Exact repetition of every entry is required.

......

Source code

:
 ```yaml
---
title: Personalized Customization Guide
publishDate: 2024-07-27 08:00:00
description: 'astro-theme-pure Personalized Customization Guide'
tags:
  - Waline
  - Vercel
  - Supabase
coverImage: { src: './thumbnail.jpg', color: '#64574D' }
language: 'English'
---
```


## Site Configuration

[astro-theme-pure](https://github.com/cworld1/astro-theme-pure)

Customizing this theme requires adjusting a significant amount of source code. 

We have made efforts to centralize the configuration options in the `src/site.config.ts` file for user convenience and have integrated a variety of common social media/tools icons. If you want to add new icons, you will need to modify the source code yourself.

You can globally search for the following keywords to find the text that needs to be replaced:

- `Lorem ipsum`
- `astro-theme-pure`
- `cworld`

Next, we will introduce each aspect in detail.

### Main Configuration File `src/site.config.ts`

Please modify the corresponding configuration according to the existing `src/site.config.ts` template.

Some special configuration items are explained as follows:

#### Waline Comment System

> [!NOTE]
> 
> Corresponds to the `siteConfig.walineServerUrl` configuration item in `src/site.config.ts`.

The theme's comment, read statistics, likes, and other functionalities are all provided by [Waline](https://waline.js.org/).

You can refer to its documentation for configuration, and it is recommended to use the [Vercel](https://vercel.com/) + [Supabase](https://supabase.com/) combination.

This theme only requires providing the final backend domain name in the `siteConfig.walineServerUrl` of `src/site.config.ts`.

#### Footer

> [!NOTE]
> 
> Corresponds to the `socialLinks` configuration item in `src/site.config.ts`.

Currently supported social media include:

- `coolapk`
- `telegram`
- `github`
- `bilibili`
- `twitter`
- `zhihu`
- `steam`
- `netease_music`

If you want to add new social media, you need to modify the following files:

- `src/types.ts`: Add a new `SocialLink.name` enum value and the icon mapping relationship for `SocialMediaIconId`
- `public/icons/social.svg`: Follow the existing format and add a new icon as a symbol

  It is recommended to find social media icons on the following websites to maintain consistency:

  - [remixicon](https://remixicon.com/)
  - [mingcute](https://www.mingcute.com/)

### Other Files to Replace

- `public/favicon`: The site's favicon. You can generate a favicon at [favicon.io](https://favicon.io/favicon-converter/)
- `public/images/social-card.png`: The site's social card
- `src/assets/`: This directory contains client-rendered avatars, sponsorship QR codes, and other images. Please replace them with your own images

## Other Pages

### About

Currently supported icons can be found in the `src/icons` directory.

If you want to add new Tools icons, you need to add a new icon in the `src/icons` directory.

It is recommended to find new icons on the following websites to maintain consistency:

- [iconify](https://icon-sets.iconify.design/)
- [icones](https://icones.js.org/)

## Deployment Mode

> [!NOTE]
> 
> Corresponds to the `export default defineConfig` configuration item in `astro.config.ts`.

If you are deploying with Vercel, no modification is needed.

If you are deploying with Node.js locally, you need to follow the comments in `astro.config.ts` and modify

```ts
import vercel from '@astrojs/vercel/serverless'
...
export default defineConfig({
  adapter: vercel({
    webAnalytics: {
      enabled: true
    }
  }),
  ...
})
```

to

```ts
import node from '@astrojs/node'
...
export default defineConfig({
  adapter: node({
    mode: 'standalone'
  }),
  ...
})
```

......

### [Solved exercise]
Source code

:
 ```yaml
---
title: Personalized Customization Guide
publishDate: 2024-07-27 08:00:00
description: 'astro-theme-pure Personalized Customization Guide'
tags:
  - Waline
  - Vercel
  - Supabase
coverImage: { src: './thumbnail.jpg', color: '#64574D' }
language: 'English'
---
```


## Site Configuration

[astro-theme-pure](https://github.com/cworld1/astro-theme-pure)

Customizing this theme requires adjusting a significant amount of source code. 

We have made efforts to centralize the configuration options in the `src/site.config.ts` file for user convenience and have integrated a variety of common social media/tools icons. If you want to add new icons, you will need to modify the source code yourself.

You can globally search for the following keywords to find the text that needs to be replaced:

- `Lorem ipsum`
- `astro-theme-pure`
- `cworld`

Next, we will introduce each aspect in detail.

### Main Configuration File `src/site.config.ts`

Please modify the corresponding configuration according to the existing `src/site.config.ts` template.

Some special configuration items are explained as follows:

#### Waline Comment System

> [!NOTE]
> 
> Corresponds to the `siteConfig.walineServerUrl` configuration item in `src/site.config.ts`.

The theme's comment, read statistics, likes, and other functionalities are all provided by [Waline](https://waline.js.org/).

You can refer to its documentation for configuration, and it is recommended to use the [Vercel](https://vercel.com/) + [Supabase](https://supabase.com/) combination.

This theme only requires providing the final backend domain name in the `siteConfig.walineServerUrl` of `src/site.config.ts`.

#### Footer

> [!NOTE]
> 
> Corresponds to the `socialLinks` configuration item in `src/site.config.ts`.

Currently supported social media include:

- `coolapk`
- `telegram`
- `github`
- `bilibili`
- `twitter`
- `zhihu`
- `steam`
- `netease_music`

If you want to add new social media, you need to modify the following files:

- `src/types.ts`: Add a new `SocialLink.name` enum value and the icon mapping relationship for `SocialMediaIconId`
- `public/icons/social.svg`: Follow the existing format and add a new icon as a symbol

  It is recommended to find social media icons on the following websites to maintain consistency:

  - [remixicon](https://remixicon.com/)
  - [mingcute](https://www.mingcute.com/)

### Other Files to Replace

- `public/favicon`: The site's favicon. You can generate a favicon at [favicon.io](https://favicon.io/favicon-converter/)
- `public/images/social-card.png`: The site's social card
- `src/assets/`: This directory contains client-rendered avatars, sponsorship QR codes, and other images. Please replace them with your own images

## Other Pages

### About

Currently supported icons can be found in the `src/icons` directory.

If you want to add new Tools icons, you need to add a new icon in the `src/icons` directory.

It is recommended to find new icons on the following websites to maintain consistency:

- [iconify](https://icon-sets.iconify.design/)
- [icones](https://icones.js.org/)

## Deployment Mode

> [!NOTE]
> 
> Corresponds to the `export default defineConfig` configuration item in `astro.config.ts`.

If you are deploying with Vercel, no modification is needed.

If you are deploying with Node.js locally, you need to follow the comments in `astro.config.ts` and modify

```ts
import vercel from '@astrojs/vercel/serverless'
...
export default defineConfig({
  adapter: vercel({
    webAnalytics: {
      enabled: true
    }
  }),
  ...
})
```

to

```ts
import node from '@astrojs/node'
...
export default defineConfig({
  adapter: node({
    mode: 'standalone'
  }),
  ...
})
```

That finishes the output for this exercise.